Esos sucesos nunca ocurrieron, a pesar de las deplorables condiciones en que entonces se mantenía el museo. Pero ese artículo, y el impacto que tuvo -porque muchas personas quedaron tan impactadas que no terminaron de leer completa la columna- fue tal que movilizó al ministerio y sus autoridades dispusieron una batería de medidas que contribuyeron a paliar en cierta medida las amenazas tantas veces denunciadas.
Al día siguiente publicó un artículo con el siguiente titular “Por qué he incendiado el museo de pinturas”, dejando claro en qué consistía su denuncia y hacía referencia a varios monumentos y sus archivos que sí habían sido pasto de las llamas. Podrían ser en nuestro caso el edificio y los archivos del fondo de la antigua Parroquia de San Roque de Sevilla en 1759.

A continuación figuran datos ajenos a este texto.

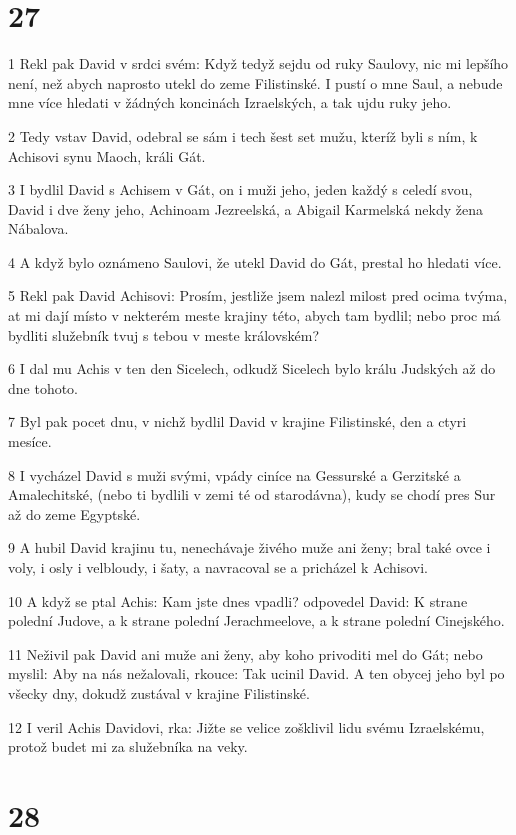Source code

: \chapter{27}

\par 1 Rekl pak David v srdci svém: Když tedyž sejdu od ruky Saulovy, nic mi lepšího není, než abych naprosto utekl do zeme Filistinské. I pustí o mne Saul, a nebude mne více hledati v žádných koncinách Izraelských, a tak ujdu ruky jeho.
\par 2 Tedy vstav David, odebral se sám i tech šest set mužu, kteríž byli s ním, k Achisovi synu Maoch, králi Gát.
\par 3 I bydlil David s Achisem v Gát, on i muži jeho, jeden každý s celedí svou, David i dve ženy jeho, Achinoam Jezreelská, a Abigail Karmelská nekdy žena Nábalova.
\par 4 A když bylo oznámeno Saulovi, že utekl David do Gát, prestal ho hledati více.
\par 5 Rekl pak David Achisovi: Prosím, jestliže jsem nalezl milost pred ocima tvýma, at mi dají místo v nekterém meste krajiny této, abych tam bydlil; nebo proc má bydliti služebník tvuj s tebou v meste královském?
\par 6 I dal mu Achis v ten den Sicelech, odkudž Sicelech bylo králu Judských až do dne tohoto.
\par 7 Byl pak pocet dnu, v nichž bydlil David v krajine Filistinské, den a ctyri mesíce.
\par 8 I vycházel David s muži svými, vpády ciníce na Gessurské a Gerzitské a Amalechitské, (nebo ti bydlili v zemi té od starodávna), kudy se chodí pres Sur až do zeme Egyptské.
\par 9 A hubil David krajinu tu, nenechávaje živého muže ani ženy; bral také ovce i voly, i osly i velbloudy, i šaty, a navracoval se a pricházel k Achisovi.
\par 10 A když se ptal Achis: Kam jste dnes vpadli? odpovedel David: K strane polední Judove, a k strane polední Jerachmeelove, a k strane polední Cinejského.
\par 11 Neživil pak David ani muže ani ženy, aby koho privoditi mel do Gát; nebo myslil: Aby na nás nežalovali, rkouce: Tak ucinil David. A ten obycej jeho byl po všecky dny, dokudž zustával v krajine Filistinské.
\par 12 I veril Achis Davidovi, rka: Jižte se velice zošklivil lidu svému Izraelskému, protož budet mi za služebníka na veky.

\chapter{28}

Desde luego, lejos de mi esperanza que por esta columna nuestros representantes políticos adopten medidas que vengan a rebajar el tono irrespirable en que se ha convertido la política en nuestros días, dando cabida de soslayo, como quien no quiere la cosa, al desmontaje de una parte importante de las políticas públicas de las que tan orgullosos nos hemos sentido, al menos algunos. Ya me gustaría.
¡Habrán comprobado que no es necesario faltar al respeto para expresar nuestro parecer! Siempre dice más cosas quien más tiene que decir que quien más las grita.
Espero que tan insigne escritor y periodista sepa disculpar el atrevimiento de mi escritura novel y considere un homenaje a su pluma haber tomado su argumento como motivación central para esta columna y prestado su titular y entradilla.
Para quien tenga curiosidad en conocer o profundizar en el referido evento del Museo del Prado sepa que dispone de documentación muy amena en la Biblioteca Nacional, que incluye la reproducción de la edición de 4 hojas del periódico El Liberal.
Para terminar, está en ciernes la celebración de un nuevo aniversario de la II República, el 14 de abril, y me permitirán que les proclame dos afirmaciones: una, que para mí el 14 de abril siempre irá por delante del 18 de julio, y dos, que me gustaría poder elegir a todas las autoridades del Estado, sobre todo a la primera.